▶ **Aim of the exercise**: Each line of the listing that includes "checkpoint" should be reported.

▶ **Listed records**:
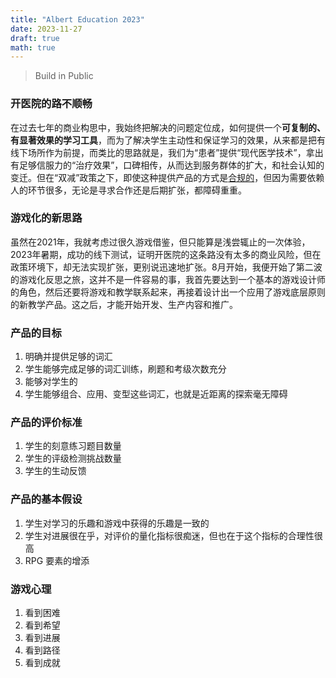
 ```yaml
---
title: "Albert Education 2023"
date: 2023-11-27
draft: true
math: true
---
```


> Build in Public

### 开医院的路不顺畅

在过去七年的商业构思中，我始终把解决的问题定位成，如何提供一个**可复制的、有显著效果的学习工具**，而为了解决学生主动性和保证学习的效果，从来都是把有线下场所作为前提，而类比的思路就是，我们为“患者”提供“现代医学技术”，拿出有足够信服力的“治疗效果”，口碑相传，从而达到服务群体的扩大，和社会认知的变迁。但在“双减”政策之下，即使这种提供产品的方式是[合规的](https://edu.sina.cn/zxx/zxxzx/2023-09-18/detail-imznazyk5260630.d.html)，但因为需要依赖人的环节很多，无论是寻求合作还是后期扩张，都障碍重重。

### 游戏化的新思路

虽然在2021年，我就考虑过很久游戏借鉴，但只能算是浅尝辄止的一次体验，2023年暑期，成功的线下测试，证明开医院的这条路没有太多的商业风险，但在政策环境下，却无法实现扩张，更别说迅速地扩张。8月开始，我便开始了第二波的游戏化反思之旅，这并不是一件容易的事，我首先要达到一个基本的游戏设计师的角色，然后还要将游戏和教学联系起来，再接着设计出一个应用了游戏底层原则的新教学产品。这之后，才能开始开发、生产内容和推广。

### 产品的目标

1. 明确并提供足够的词汇
1. 学生能够完成足够的词汇训练，刷题和考级次数充分
1. 能够对学生的
1. 学生能够组合、应用、变型这些词汇，也就是近距离的探索毫无障碍

### 产品的评价标准

1. 学生的刻意练习题目数量
1. 学生的评级检测挑战数量
1. 学生的生动反馈

### 产品的基本假设

1. 学生对学习的乐趣和游戏中获得的乐趣是一致的
1. 学生对进展很在乎，对评价的量化指标很痴迷，但也在于这个指标的合理性很高
1. RPG 要素的增添

### 游戏心理

1. 看到困难
1. 看到希望
1. 看到进展
1. 看到路径
1. 看到成就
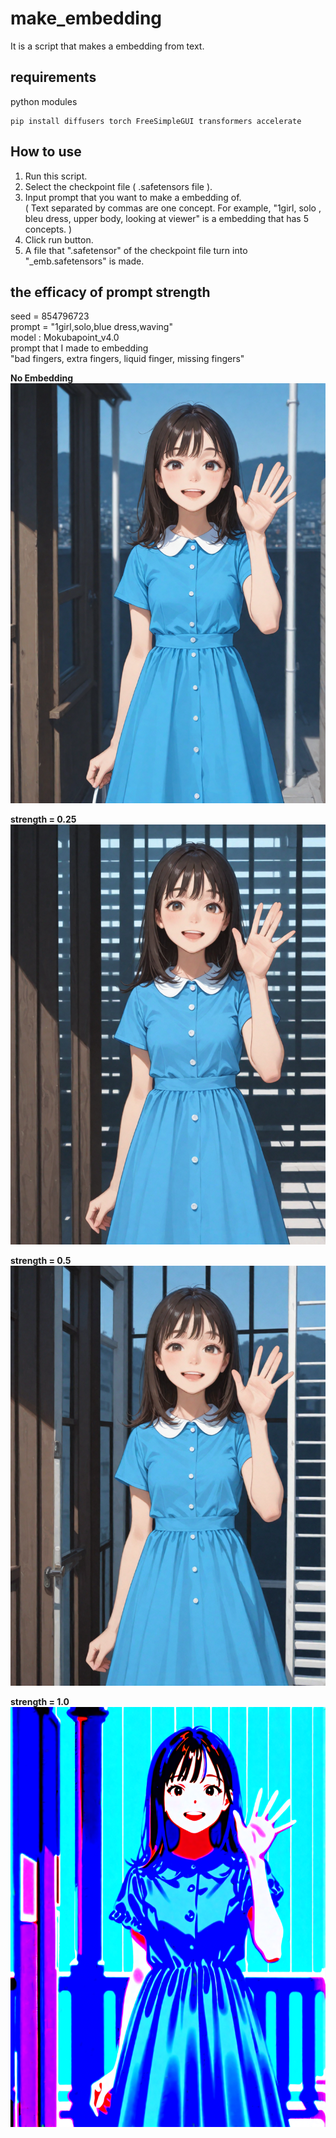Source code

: # make_embedding
It is a script that makes a embedding from text.
## requirements
python modules
```
pip install diffusers torch FreeSimpleGUI transformers accelerate
```
## How to use
1. Run this script.
2. Select the checkpoint file ( .safetensors file ).
3. Input prompt that you want to make a embedding of.  
   ( Text separated by commas are one concept. For example, "1girl, solo , bleu dress, upper body, looking at viewer" is a embedding that has 5 concepts. )
4. Click run button.
5. A file that ".safetensor" of the checkpoint file turn into "_emb.safetensors" is made.
## the efficacy of prompt strength
seed = 854796723  
prompt = "1girl,solo,blue dress,waving"  
model : Mokubapoint_v4.0  
prompt that I made to embedding  
"bad fingers, extra fingers, liquid finger, missing fingers"

**No Embedding**  
![no embedding](https://github.com/MokubaAttack/scripts/blob/main/make_embedding/noemb.png)

**strength = 0.25**
![strength = 1.0](https://github.com/MokubaAttack/scripts/blob/main/make_embedding/strength025.png)

**strength = 0.5**
![strength = 1.5](https://github.com/MokubaAttack/scripts/blob/main/make_embedding/strength05.png)

**strength = 1.0**
![strength = 2.0](https://github.com/MokubaAttack/scripts/blob/main/make_embedding/strength10.png)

▶ **Answer for the task**:
2. Select the checkpoint file ( .safetensors file ).
5. A file that ".safetensor" of the checkpoint file turn into "_emb.safetensors" is made.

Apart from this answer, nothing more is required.